■ **TASK PROMPT**
Please start at the first line of the records beneath and quote each line exactly, ending with the line containing "所以春节档这一块蛋糕很大，乃".

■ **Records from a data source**
=== Section Start ===

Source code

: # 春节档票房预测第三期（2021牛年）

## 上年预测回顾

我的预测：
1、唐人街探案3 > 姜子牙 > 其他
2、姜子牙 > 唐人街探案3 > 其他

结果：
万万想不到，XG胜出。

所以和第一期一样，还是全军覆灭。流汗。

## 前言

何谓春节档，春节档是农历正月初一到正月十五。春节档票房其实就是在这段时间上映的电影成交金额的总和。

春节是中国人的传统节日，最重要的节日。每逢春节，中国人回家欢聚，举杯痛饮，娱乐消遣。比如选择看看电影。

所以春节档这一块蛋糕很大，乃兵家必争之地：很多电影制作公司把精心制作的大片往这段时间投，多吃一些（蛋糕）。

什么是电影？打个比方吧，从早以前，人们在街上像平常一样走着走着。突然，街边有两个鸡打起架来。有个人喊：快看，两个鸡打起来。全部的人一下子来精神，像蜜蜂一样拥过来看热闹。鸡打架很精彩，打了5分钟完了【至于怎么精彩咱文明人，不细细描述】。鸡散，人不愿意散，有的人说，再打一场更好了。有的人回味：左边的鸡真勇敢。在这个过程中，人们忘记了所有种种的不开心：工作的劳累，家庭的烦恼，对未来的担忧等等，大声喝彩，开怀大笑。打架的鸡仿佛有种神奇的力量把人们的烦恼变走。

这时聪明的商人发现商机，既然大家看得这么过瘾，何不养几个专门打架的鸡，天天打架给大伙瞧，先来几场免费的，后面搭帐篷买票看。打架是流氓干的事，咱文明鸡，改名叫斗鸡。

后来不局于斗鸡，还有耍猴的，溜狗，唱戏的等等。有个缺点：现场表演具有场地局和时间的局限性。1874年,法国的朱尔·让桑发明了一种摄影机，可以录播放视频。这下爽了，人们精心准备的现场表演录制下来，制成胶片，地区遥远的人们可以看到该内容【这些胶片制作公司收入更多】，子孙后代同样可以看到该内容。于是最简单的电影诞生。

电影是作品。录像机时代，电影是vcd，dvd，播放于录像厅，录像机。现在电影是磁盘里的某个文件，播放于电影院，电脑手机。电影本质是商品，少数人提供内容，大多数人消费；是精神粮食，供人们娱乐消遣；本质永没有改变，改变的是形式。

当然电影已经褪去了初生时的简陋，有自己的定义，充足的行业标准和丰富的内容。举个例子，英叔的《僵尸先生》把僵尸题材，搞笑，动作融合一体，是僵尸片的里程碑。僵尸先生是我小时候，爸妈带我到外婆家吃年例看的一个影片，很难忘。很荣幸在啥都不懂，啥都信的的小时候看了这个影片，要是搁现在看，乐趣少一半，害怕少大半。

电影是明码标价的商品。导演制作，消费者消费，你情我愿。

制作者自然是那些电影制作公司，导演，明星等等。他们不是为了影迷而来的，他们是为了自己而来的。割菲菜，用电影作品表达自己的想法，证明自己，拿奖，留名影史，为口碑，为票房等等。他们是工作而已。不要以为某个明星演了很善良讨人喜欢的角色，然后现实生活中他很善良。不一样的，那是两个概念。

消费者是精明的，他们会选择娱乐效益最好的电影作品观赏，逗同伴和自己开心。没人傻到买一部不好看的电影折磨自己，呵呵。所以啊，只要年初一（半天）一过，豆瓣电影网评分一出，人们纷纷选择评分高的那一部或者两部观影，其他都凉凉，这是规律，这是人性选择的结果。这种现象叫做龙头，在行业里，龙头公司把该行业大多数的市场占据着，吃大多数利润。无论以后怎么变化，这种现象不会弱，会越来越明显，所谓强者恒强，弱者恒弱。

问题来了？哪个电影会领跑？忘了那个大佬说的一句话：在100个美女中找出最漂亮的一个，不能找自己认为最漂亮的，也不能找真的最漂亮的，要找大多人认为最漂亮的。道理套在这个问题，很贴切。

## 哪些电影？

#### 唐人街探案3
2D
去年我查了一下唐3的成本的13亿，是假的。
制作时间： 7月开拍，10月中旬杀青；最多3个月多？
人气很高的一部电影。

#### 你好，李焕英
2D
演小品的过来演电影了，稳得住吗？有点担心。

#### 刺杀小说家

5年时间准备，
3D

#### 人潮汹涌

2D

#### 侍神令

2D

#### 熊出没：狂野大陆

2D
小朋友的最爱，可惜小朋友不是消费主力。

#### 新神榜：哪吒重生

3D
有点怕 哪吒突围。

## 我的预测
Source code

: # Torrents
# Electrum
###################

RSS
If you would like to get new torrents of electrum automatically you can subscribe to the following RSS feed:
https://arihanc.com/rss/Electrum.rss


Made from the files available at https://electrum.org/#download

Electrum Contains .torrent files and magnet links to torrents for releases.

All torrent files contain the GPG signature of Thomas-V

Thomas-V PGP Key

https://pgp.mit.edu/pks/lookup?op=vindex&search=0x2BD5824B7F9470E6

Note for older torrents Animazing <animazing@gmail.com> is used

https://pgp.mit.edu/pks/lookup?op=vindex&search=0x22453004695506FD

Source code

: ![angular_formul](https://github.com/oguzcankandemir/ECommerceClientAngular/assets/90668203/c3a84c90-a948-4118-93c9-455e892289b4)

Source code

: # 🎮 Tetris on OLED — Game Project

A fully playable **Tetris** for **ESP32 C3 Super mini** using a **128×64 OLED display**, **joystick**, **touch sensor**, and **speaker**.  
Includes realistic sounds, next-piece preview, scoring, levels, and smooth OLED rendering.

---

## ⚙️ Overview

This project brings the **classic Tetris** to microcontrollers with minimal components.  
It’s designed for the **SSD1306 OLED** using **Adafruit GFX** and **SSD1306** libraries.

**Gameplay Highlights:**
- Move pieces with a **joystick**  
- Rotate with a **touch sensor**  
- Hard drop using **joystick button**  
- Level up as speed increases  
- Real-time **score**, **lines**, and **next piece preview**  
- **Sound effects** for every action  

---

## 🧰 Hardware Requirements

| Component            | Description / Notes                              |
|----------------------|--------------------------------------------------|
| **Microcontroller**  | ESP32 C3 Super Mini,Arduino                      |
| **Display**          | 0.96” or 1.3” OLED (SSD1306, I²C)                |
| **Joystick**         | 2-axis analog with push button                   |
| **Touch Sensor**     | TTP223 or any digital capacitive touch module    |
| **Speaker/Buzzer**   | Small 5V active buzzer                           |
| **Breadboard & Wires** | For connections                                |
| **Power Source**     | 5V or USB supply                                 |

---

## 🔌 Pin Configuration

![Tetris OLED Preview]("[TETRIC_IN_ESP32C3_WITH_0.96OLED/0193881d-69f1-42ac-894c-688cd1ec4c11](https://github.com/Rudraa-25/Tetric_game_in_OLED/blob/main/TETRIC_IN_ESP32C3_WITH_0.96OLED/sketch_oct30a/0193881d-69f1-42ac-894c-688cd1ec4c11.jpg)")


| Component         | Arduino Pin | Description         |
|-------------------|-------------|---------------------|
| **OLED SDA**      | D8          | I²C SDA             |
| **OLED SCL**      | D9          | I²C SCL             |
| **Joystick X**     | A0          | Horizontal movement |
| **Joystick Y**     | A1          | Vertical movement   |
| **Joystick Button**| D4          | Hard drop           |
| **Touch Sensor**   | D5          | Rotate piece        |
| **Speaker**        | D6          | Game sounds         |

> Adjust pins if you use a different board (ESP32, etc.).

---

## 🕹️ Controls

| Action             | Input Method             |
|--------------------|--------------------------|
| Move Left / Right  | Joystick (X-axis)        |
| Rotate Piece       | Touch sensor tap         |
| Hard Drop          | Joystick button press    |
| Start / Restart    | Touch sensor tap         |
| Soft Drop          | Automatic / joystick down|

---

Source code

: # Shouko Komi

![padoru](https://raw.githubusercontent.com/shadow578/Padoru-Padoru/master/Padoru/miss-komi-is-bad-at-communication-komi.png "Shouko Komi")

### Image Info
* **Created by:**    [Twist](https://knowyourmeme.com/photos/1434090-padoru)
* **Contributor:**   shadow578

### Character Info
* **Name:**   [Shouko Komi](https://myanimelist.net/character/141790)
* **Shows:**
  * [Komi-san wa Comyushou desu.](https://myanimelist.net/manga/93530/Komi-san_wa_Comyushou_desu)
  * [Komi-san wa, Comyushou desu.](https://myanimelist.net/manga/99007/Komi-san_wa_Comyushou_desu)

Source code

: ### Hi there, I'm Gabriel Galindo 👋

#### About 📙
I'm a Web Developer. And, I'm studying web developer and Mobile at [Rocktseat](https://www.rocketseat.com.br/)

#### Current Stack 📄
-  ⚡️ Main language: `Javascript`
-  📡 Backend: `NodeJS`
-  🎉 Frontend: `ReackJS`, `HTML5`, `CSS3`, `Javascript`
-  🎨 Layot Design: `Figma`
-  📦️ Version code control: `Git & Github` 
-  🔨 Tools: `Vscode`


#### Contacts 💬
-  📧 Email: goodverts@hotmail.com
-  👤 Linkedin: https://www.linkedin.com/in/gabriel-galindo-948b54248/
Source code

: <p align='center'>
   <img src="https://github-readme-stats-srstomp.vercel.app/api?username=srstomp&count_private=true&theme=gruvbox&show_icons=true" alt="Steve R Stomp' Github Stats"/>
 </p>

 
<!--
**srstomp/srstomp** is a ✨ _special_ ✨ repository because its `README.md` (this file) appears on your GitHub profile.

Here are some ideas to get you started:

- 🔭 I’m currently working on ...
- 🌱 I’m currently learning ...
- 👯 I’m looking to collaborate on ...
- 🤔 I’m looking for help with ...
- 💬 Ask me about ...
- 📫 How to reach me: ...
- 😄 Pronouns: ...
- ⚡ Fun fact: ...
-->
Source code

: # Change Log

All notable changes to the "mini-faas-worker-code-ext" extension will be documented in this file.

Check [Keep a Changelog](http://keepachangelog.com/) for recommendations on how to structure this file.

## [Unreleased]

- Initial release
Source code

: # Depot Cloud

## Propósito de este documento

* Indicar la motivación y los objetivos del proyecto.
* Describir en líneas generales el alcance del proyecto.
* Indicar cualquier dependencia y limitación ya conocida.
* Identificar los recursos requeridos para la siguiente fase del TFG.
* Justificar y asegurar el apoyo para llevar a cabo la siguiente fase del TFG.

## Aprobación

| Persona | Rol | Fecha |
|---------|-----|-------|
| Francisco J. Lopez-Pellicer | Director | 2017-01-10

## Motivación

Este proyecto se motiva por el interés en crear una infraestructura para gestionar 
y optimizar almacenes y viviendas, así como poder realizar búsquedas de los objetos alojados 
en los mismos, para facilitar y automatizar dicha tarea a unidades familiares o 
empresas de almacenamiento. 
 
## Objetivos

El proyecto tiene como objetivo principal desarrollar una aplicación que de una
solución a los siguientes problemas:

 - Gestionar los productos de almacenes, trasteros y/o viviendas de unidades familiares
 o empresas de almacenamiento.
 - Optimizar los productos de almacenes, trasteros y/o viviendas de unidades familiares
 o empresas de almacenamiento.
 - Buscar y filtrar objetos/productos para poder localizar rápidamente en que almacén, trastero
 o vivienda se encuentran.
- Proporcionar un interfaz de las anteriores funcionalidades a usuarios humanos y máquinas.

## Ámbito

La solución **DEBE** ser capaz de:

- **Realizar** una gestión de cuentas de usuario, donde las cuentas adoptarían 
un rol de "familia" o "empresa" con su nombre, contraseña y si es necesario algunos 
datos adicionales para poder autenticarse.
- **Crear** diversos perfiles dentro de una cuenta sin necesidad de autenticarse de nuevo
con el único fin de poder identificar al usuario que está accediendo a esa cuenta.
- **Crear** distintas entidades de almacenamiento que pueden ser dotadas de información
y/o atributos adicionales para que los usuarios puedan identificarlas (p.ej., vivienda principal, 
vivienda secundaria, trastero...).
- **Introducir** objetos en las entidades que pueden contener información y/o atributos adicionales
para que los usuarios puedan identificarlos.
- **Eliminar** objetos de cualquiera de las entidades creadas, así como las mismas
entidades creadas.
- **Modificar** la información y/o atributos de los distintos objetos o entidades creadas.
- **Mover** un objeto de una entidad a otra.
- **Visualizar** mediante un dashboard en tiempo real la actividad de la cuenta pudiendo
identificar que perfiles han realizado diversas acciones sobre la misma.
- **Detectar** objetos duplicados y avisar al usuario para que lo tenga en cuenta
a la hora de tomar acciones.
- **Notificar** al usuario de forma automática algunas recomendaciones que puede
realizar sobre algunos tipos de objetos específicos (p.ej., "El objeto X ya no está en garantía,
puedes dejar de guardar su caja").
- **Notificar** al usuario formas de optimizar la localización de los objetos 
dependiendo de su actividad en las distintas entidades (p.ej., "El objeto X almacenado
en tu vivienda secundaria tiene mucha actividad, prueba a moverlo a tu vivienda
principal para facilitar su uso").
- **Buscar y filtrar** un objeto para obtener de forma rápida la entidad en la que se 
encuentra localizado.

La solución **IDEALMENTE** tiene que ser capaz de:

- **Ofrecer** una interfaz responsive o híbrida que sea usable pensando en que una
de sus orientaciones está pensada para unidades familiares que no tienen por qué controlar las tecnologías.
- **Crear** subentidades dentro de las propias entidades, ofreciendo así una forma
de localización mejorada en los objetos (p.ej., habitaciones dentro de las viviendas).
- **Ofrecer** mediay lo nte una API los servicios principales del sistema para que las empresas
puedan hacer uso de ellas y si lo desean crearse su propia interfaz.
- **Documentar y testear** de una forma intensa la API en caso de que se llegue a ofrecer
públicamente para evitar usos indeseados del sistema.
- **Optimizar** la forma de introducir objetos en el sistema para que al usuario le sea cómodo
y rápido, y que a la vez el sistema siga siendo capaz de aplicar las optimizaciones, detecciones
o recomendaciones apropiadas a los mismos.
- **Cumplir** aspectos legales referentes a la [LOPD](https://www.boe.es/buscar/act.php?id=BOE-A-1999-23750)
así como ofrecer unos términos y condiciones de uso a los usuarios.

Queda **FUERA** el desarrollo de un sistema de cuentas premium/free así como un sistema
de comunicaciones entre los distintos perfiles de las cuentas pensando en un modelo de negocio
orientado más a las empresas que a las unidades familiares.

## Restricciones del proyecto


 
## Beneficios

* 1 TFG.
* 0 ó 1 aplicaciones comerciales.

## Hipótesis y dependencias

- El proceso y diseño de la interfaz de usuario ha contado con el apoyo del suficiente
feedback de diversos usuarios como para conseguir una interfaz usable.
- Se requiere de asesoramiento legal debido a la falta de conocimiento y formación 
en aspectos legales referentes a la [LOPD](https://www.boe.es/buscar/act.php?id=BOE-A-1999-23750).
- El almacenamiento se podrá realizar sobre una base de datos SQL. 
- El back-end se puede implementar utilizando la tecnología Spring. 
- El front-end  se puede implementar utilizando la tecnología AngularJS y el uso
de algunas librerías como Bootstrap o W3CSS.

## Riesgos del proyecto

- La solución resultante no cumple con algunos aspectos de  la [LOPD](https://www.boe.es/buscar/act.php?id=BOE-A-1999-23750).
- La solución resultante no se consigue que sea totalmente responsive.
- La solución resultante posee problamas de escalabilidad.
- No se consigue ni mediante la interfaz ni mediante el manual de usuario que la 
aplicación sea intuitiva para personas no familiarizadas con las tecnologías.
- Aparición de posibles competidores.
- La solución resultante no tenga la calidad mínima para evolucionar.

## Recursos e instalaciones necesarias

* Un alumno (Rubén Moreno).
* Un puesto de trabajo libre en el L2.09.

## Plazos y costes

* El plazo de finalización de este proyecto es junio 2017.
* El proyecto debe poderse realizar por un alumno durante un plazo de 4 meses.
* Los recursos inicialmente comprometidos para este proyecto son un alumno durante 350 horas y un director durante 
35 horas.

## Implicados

=== Section End ===

■ **RESULT OF THE TASK**
Source code

: # 春节档票房预测第三期（2021牛年）

## 上年预测回顾

我的预测：
1、唐人街探案3 > 姜子牙 > 其他
2、姜子牙 > 唐人街探案3 > 其他

结果：
万万想不到，XG胜出。

所以和第一期一样，还是全军覆灭。流汗。

## 前言

何谓春节档，春节档是农历正月初一到正月十五。春节档票房其实就是在这段时间上映的电影成交金额的总和。

春节是中国人的传统节日，最重要的节日。每逢春节，中国人回家欢聚，举杯痛饮，娱乐消遣。比如选择看看电影。

所以春节档这一块蛋糕很大，乃兵家必争之地：很多电影制作公司把精心制作的大片往这段时间投，多吃一些（蛋糕）。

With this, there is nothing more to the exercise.